By Nicole Pierotti
How do parents decide what behaviour they will tolerate from their child and what they will not? This is quite a tricky question and perhaps a different way to tackle this is to ask yourself what would others deem acceptable and not acceptable? The answer to this will certainly guide you to what you should let go and what behaviours you should not.
Today there seems to be quite a lot of literature written by so called ‘experts’ on how to parent your child and what is regarded as ‘mean or harsh’ when it comes to parenting. As a result quite a lot of parents I see feel guilted by such statements as ‘ you should be your childs friend’ or ‘it is your job as a parent to keep your child happy all the time’ , ‘do not let your child cry as this is means’, ‘ you will damage their emotional development if you use discipline’.

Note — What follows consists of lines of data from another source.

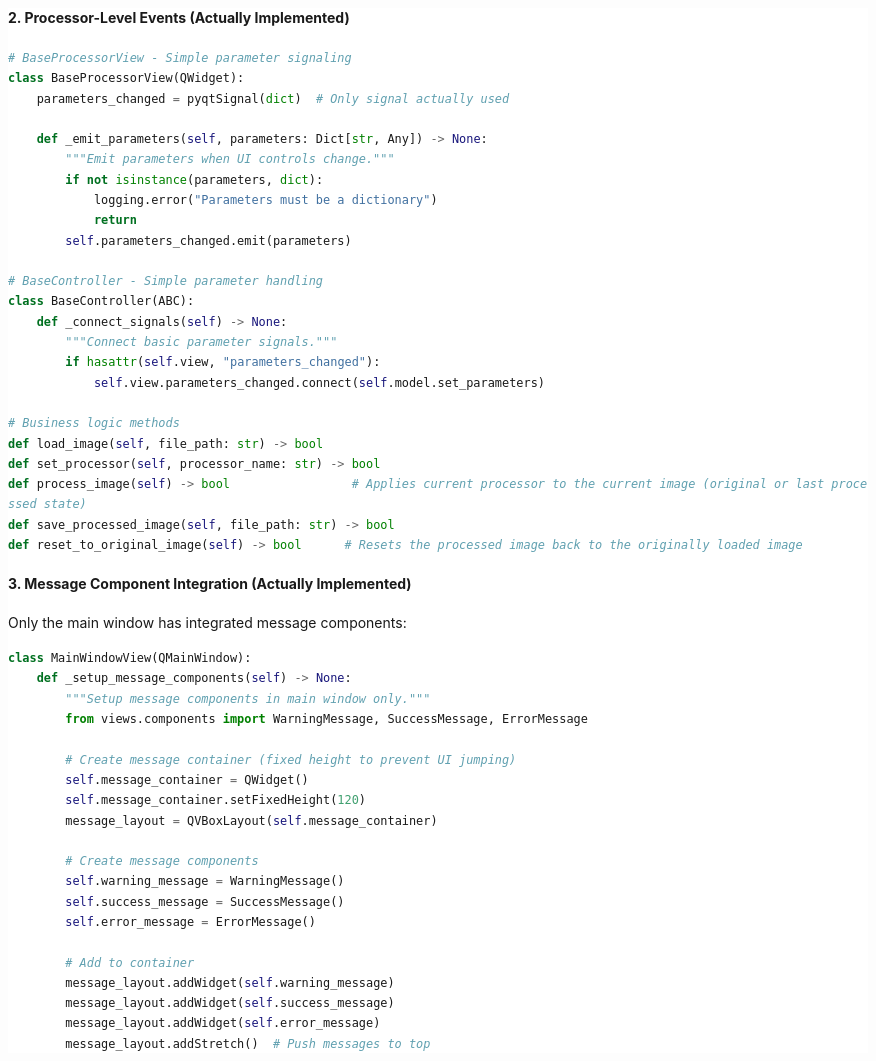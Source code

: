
 ```python
```

#### 2. Processor-Level Events (Actually Implemented)
```python
# BaseProcessorView - Simple parameter signaling
class BaseProcessorView(QWidget):
    parameters_changed = pyqtSignal(dict)  # Only signal actually used
    
    def _emit_parameters(self, parameters: Dict[str, Any]) -> None:
        """Emit parameters when UI controls change."""
        if not isinstance(parameters, dict):
            logging.error("Parameters must be a dictionary")
            return
        self.parameters_changed.emit(parameters)

# BaseController - Simple parameter handling
class BaseController(ABC):
    def _connect_signals(self) -> None:
        """Connect basic parameter signals."""
        if hasattr(self.view, "parameters_changed"):
            self.view.parameters_changed.connect(self.model.set_parameters)

# Business logic methods
def load_image(self, file_path: str) -> bool
def set_processor(self, processor_name: str) -> bool
def process_image(self) -> bool                 # Applies current processor to the current image (original or last processed state)
def save_processed_image(self, file_path: str) -> bool
def reset_to_original_image(self) -> bool      # Resets the processed image back to the originally loaded image
```

#### 3. Message Component Integration (Actually Implemented)
Only the main window has integrated message components:

```python
class MainWindowView(QMainWindow):
    def _setup_message_components(self) -> None:
        """Setup message components in main window only."""
        from views.components import WarningMessage, SuccessMessage, ErrorMessage
        
        # Create message container (fixed height to prevent UI jumping)
        self.message_container = QWidget()
        self.message_container.setFixedHeight(120)
        message_layout = QVBoxLayout(self.message_container)
        
        # Create message components
        self.warning_message = WarningMessage()
        self.success_message = SuccessMessage()
        self.error_message = ErrorMessage()
        
        # Add to container
        message_layout.addWidget(self.warning_message)
        message_layout.addWidget(self.success_message)
        message_layout.addWidget(self.error_message)
        message_layout.addStretch()  # Push messages to top
```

This view is unrealistic – it is your job undoubtly to be your child’s ‘parent’ not their best friend (that is someone else’s role) and with this comes the unenviable job of sometimes drawing the line in the sand and saying enough is enough – I will not put up with that and it is not acceptable.
Parents feel quite liberated and less confused when it is pointed out to them that you, as a parent decide which behaviours are acceptable and what has crossed that invisible line. When you feel that a behaviour is unacceptable, for eg. Whining, hitting you, demanding, tone of voice and you fail to respond / you ignore or choose to discipline as a result, then you are giving your child the clear message that ‘this behaviour is not acceptable’ and others will not tolerate this. Be aware that how children act at home is exactly how they act elsewhere.
Just as when you choose to respond, talk to them when they are asking in the preferred tone, way, and mnner then you are giving the clear message ‘okay, I will respond and talk to you in this manner, this is how we can talk to each other’ and others will approve of this behaviour.
Be clear, it is your role as a parent to teach your child what is socially acceptable and what is not. Do not let guilt and others comments define how you as a parent respond to your childs behaviour. As the end aim as a parent is really to teach your child how to be happy and function in the world. The world we have and society will not cut them the slack that parents do because they don’t want to upset them. As a parent you need to have the right balance between love, teaching, compromise and boundaries and this does involve saying to your child ‘sorry but that behaviour is unacceptable' and show them why and a better way to choose to act. This is parenting.